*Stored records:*
[Start of Attachment]

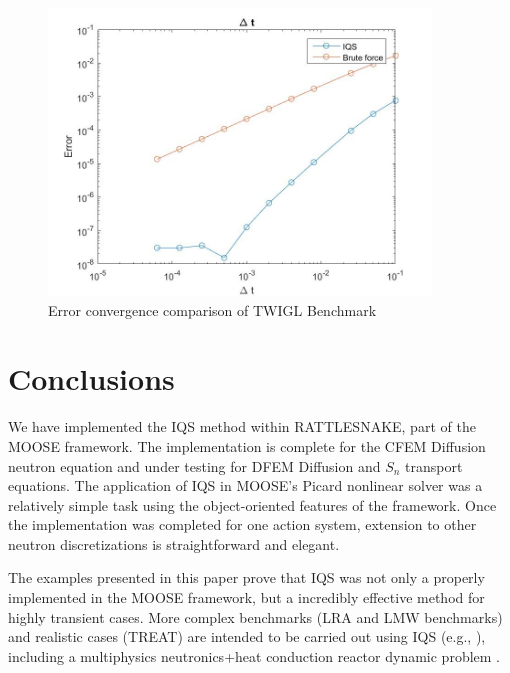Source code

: \documentclass[12pt]{article}
\begin{document}
\begin{figure}[!htbp]
\centering
\includegraphics[width=4in]{figures/TWIGL_convergence.jpg}
\caption{Error convergence comparison of TWIGL Benchmark}
\label{fig:TWIGL_conv}
\end{figure}

\section{Conclusions} 
\label{sect::ccl}

We have implemented the IQS method within RATTLESNAKE, part of the MOOSE framework. The implementation is complete for the CFEM Diffusion neutron equation and under testing for
DFEM Diffusion and $S_n$ transport equations. The application of IQS in MOOSE's Picard nonlinear solver was a relatively simple task using the object-oriented features of the framework. Once the implementation was completed for one action system, extension to other neutron discretizations is straightforward and elegant.  

The examples presented in this paper prove that IQS was not only a properly implemented in the MOOSE framework, but a incredibly effective method for highly transient cases.  More complex benchmarks (LRA and LMW benchmarks) and realistic cases (TREAT) are intended to be carried out using IQS (e.g., \cite{Yasinsky_1965, LMW_benchmark}), including a multiphysics neutronics+heat conduction reactor dynamic problem \cite{ANL_BPB}.

%


\end{document}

[End of Attachment]

*Exercise goal:*
Return a copy of each line in the entries that carries the string "implementation".

*Answer:*
We have implemented the IQS method within RATTLESNAKE, part of the MOOSE framework. The implementation is complete for the CFEM Diffusion neutron equation and under testing for
DFEM Diffusion and $S_n$ transport equations. The application of IQS in MOOSE's Picard nonlinear solver was a relatively simple task using the object-oriented features of the framework. Once the implementation was completed for one action system, extension to other neutron discretizations is straightforward and elegant.  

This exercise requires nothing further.